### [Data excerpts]
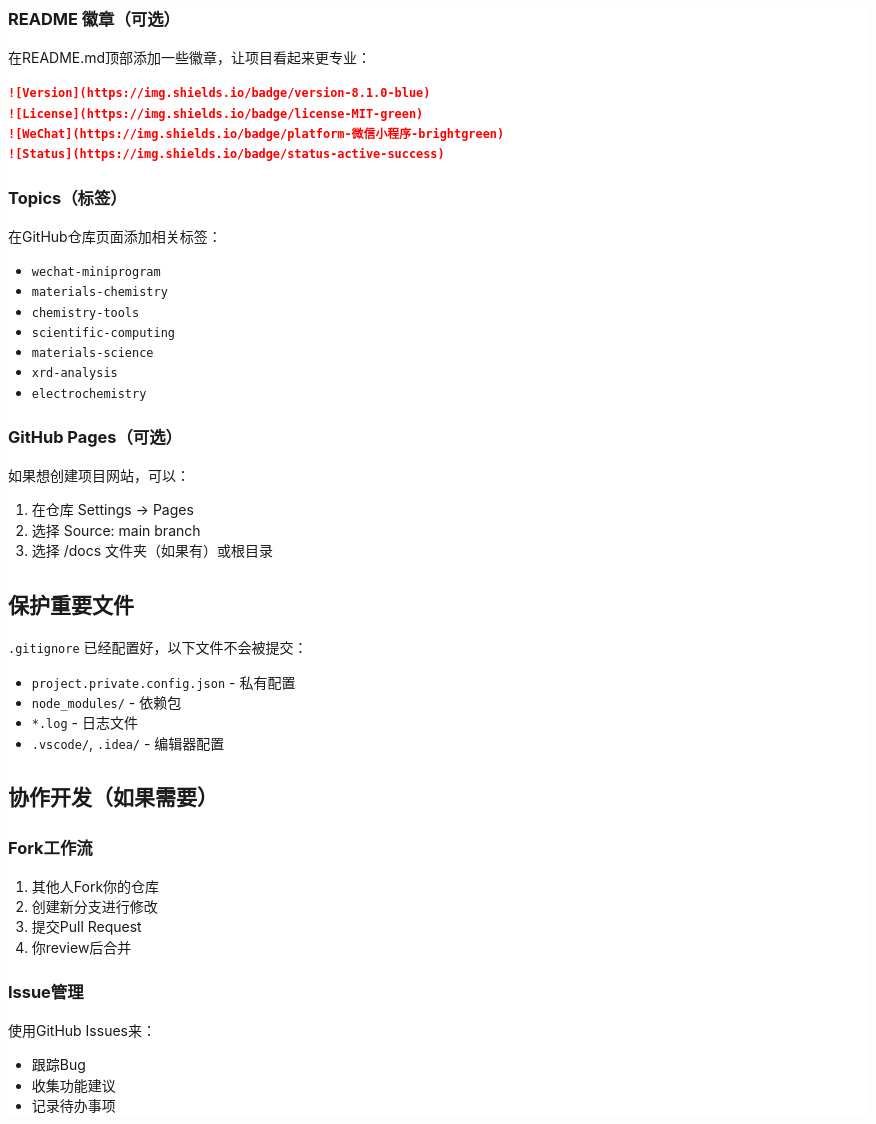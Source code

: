 ### README 徽章（可选）

在README.md顶部添加一些徽章，让项目看起来更专业：

```markdown
![Version](https://img.shields.io/badge/version-8.1.0-blue)
![License](https://img.shields.io/badge/license-MIT-green)
![WeChat](https://img.shields.io/badge/platform-微信小程序-brightgreen)
![Status](https://img.shields.io/badge/status-active-success)
```

### Topics（标签）

在GitHub仓库页面添加相关标签：
- `wechat-miniprogram`
- `materials-chemistry`
- `chemistry-tools`
- `scientific-computing`
- `materials-science`
- `xrd-analysis`
- `electrochemistry`

### GitHub Pages（可选）

如果想创建项目网站，可以：
1. 在仓库 Settings → Pages
2. 选择 Source: main branch
3. 选择 /docs 文件夹（如果有）或根目录

## 保护重要文件

`.gitignore` 已经配置好，以下文件不会被提交：
- `project.private.config.json` - 私有配置
- `node_modules/` - 依赖包
- `*.log` - 日志文件
- `.vscode/`, `.idea/` - 编辑器配置

## 协作开发（如果需要）

### Fork工作流
1. 其他人Fork你的仓库
2. 创建新分支进行修改
3. 提交Pull Request
4. 你review后合并

### Issue管理
使用GitHub Issues来：
- 跟踪Bug
- 收集功能建议
- 记录待办事项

### [Work to complete]
Your answer should be a single number: the count of lines in the entries that contain the word "Pages".

### [Task solution]
2